The fatty acid composition of virgin olive oil is influenced by several factors, including latitude, climate, geographical origin, variety and ripeness of the fruit [90,91]. In our experiment, which was conducted using a laboratory-scale Abencor system (Table S5 in Supplementary Material), variety had a significant effect on all identified fatty acids (except eicosenoic acid). No significant deviations were found in the fatty acid profiles of the control samples compared to previously published data for oils from the same olive varieties also produced with the Abencor system [72,92,93,94].

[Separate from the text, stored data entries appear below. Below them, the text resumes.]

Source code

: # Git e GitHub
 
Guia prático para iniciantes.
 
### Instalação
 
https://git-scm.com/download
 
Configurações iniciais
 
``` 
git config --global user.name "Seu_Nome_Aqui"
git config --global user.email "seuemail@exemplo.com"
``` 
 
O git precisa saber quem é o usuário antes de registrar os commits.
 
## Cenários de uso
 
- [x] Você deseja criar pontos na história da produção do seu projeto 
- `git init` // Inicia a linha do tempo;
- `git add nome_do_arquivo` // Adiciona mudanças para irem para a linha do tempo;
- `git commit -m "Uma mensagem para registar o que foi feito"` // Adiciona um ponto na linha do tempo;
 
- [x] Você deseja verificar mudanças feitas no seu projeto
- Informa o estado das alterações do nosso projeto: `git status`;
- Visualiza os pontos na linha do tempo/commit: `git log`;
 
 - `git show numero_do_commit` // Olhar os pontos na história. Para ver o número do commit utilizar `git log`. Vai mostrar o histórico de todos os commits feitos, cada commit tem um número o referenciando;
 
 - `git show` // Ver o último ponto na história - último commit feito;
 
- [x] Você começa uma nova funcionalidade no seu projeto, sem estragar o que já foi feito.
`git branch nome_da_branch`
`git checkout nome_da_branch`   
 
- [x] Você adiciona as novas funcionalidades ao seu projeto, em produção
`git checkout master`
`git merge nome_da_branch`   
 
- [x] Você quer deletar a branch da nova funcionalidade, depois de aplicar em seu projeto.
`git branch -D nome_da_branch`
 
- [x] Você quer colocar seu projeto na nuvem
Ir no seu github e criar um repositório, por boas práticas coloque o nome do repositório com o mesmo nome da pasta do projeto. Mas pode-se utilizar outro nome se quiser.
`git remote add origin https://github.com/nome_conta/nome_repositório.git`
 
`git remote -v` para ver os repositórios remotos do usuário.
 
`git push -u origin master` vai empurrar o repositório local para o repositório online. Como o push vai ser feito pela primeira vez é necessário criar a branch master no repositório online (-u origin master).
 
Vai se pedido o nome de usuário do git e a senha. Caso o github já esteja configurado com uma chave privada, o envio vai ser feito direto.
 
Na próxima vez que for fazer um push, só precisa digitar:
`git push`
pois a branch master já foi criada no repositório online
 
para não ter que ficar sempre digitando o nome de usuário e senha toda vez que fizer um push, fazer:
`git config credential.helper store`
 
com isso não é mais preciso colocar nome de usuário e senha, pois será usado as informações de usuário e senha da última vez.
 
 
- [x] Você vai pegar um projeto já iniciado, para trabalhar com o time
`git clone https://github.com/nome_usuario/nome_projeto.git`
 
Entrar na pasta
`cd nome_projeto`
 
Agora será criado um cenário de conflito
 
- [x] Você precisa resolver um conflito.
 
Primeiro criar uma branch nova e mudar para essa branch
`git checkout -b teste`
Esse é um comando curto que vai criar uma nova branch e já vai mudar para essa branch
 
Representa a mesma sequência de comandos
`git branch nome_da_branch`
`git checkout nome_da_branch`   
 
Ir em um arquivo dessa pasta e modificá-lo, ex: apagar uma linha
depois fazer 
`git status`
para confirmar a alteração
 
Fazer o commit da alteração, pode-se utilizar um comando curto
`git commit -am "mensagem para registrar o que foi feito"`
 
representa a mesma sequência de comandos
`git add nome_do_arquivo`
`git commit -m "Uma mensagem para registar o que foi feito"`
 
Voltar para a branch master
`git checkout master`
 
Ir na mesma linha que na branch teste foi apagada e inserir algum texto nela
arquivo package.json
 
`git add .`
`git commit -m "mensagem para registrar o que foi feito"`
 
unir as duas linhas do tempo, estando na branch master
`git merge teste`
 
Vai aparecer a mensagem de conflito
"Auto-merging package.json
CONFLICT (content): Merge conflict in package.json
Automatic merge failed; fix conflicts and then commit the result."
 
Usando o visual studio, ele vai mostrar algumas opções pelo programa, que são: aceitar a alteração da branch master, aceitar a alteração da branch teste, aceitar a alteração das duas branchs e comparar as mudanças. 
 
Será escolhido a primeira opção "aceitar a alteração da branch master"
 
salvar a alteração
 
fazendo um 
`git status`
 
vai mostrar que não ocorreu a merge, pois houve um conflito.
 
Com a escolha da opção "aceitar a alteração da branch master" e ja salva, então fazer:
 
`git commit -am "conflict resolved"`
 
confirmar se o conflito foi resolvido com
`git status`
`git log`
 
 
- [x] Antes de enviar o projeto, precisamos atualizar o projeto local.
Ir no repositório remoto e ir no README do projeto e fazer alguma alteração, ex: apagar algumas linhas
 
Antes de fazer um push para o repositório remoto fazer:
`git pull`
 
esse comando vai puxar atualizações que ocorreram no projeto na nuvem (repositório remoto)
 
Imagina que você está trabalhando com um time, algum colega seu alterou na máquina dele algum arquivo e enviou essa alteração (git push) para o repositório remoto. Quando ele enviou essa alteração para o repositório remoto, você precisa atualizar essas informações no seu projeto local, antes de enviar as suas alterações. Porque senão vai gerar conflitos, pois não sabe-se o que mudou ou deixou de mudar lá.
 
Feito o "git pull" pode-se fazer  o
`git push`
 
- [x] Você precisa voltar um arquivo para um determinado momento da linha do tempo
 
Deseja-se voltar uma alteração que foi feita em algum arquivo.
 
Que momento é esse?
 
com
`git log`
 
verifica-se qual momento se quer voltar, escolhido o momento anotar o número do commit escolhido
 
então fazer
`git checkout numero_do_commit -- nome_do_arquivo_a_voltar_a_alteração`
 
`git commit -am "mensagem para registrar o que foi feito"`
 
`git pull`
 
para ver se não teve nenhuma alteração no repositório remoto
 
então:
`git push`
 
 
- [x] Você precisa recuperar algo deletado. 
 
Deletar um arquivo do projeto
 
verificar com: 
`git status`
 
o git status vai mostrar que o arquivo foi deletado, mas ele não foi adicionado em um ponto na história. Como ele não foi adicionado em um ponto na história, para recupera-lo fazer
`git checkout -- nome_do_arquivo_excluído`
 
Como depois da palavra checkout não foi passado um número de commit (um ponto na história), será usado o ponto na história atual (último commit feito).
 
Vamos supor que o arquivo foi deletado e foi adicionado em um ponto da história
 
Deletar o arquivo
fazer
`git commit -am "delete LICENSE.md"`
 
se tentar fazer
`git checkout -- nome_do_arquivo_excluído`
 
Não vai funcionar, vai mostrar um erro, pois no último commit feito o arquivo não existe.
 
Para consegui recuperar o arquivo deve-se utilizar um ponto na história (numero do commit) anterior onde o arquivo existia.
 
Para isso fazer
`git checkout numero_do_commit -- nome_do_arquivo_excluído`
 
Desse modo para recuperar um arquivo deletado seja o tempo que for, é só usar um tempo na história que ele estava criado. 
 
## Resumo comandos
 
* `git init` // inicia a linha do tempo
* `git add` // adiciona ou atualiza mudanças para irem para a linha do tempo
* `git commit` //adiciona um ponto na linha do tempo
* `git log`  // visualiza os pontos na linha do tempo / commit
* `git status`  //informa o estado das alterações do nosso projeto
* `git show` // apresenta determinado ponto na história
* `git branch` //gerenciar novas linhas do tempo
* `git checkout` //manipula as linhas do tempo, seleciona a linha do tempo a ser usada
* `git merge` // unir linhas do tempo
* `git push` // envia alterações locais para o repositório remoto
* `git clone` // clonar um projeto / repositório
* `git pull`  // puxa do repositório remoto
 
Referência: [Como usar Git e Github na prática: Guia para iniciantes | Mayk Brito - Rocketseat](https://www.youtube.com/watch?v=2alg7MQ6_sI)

When discontinuous flash thermal treatment (FTT) was applied, a slight but statistically significant increase in the percentage share of oleic acid and total MUFA in VOOs from Istarska Bjelica, palmitic acid in samples from Levantinka and Oblica, palmitoleic and linoleic acid together with total SFA and PUFA in Levantinka variety was observed. The differences in the mentioned fatty acid composition are too small to justify an effect of flash treatment.
The fatty acid composition of all VOO samples, both untreated and thermally pretreated, remained within the regulatory limits for extra virgin olive oil (EVOO) as defined by the applicable EU Regulation [51].
3.6. Oxidative Stability and Antioxidant Capacity
The oxidative stability of VOO refers to its resistance to oxidative degradation. A key parameter used to characterize this resistance is the oxidative stability index (OSI), defined as the induction period (IP)—the time required for a significant increase in the oxidation rate under accelerated conditions [95,96]. The results of the analysis of the VOOs produced with the Abencor laboratory system are shown in Table 4.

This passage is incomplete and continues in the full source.